Kevin Bauder recently wrote a series of articles for his “In the Nick of Time” column “Fundamentalism and Scholarship.”
This paragraph stood out to me as one of the key areas of my own weakness:
If we want to produce theological scholars, then we must provide training in the skills that scholars require. This is the role of academic institutions and Ph.D. programs. During graduate and especially postgraduate education, would-be scholars must learn to navigate the literature within their disciplines, master the skills required for scholarly research, and develop those powers of presentation that will be essential for functioning in the scholarly community. During the years of preparation, future scholars must also make their first forays into the academic arena, attending and offering presentations for the learned societies that service their disciplines. Simultaneously, they will begin to develop the networks of relationships that will lead to publishing opportunities. Most importantly, future scholars must begin to focus attention upon the areas of specialization in which they hope to advance the scholarly conversation and thereby to expand the scope of human knowledge.

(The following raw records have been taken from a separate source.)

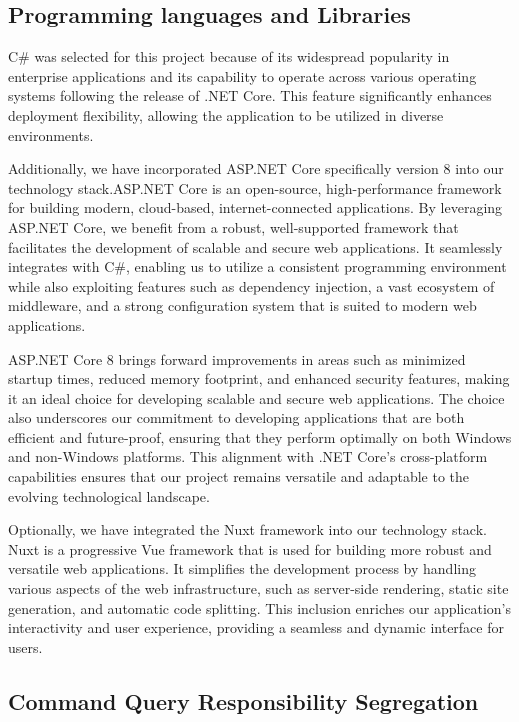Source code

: 
\subsection{Programming languages and Libraries}

C\# was selected for this project because of its widespread popularity in
enterprise applications and its capability to operate across various operating
systems following the release of .NET Core. This feature significantly enhances
deployment flexibility, allowing the application to be utilized in diverse
environments. 

Additionally, we have incorporated ASP.NET Core specifically version 8 into our
technology stack.ASP.NET Core is an open-source, high-performance framework for
building modern, cloud-based, internet-connected applications. By leveraging
ASP.NET Core, we benefit from a robust, well-supported framework that
facilitates the development of scalable and secure web applications. It
seamlessly integrates with C\#, enabling us to utilize a consistent programming
environment while also exploiting features such as dependency injection, a vast
ecosystem of middleware, and a strong configuration system that is suited to
modern web applications.

ASP.NET Core 8 brings forward improvements in areas such as minimized startup
times, reduced memory footprint, and enhanced security features, making it an
ideal choice for developing scalable and secure web applications. The choice
also underscores our commitment to developing applications that are both
efficient and future-proof, ensuring that they perform optimally on both Windows
and non-Windows platforms. This alignment with .NET Core’s cross-platform
capabilities ensures that our project remains versatile and adaptable to the
evolving technological landscape.

Optionally, we have integrated the Nuxt framework into our technology stack.
Nuxt is a progressive Vue framework that is used for building more robust and
versatile web applications. It simplifies the development process by handling
various aspects of the web infrastructure, such as server-side rendering, static
site generation, and automatic code splitting. This inclusion enriches our
application's interactivity and user experience, providing a seamless and
dynamic interface for users.

\subsection{Command Query Responsibility Segregation}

Fundamentalism has not always been comfortable with such prescriptions. For most of our history, it hasn’t been on our radar screens. But that reticence has been eroding, as evidenced by the new writing and publishing program going on now at my own Bob Jones Seminary.
May the Lord help us to go far and high in scholarship but not in our own estimation of it. May our scholarship instead be a means of increasing our understanding and admiration of the Lord.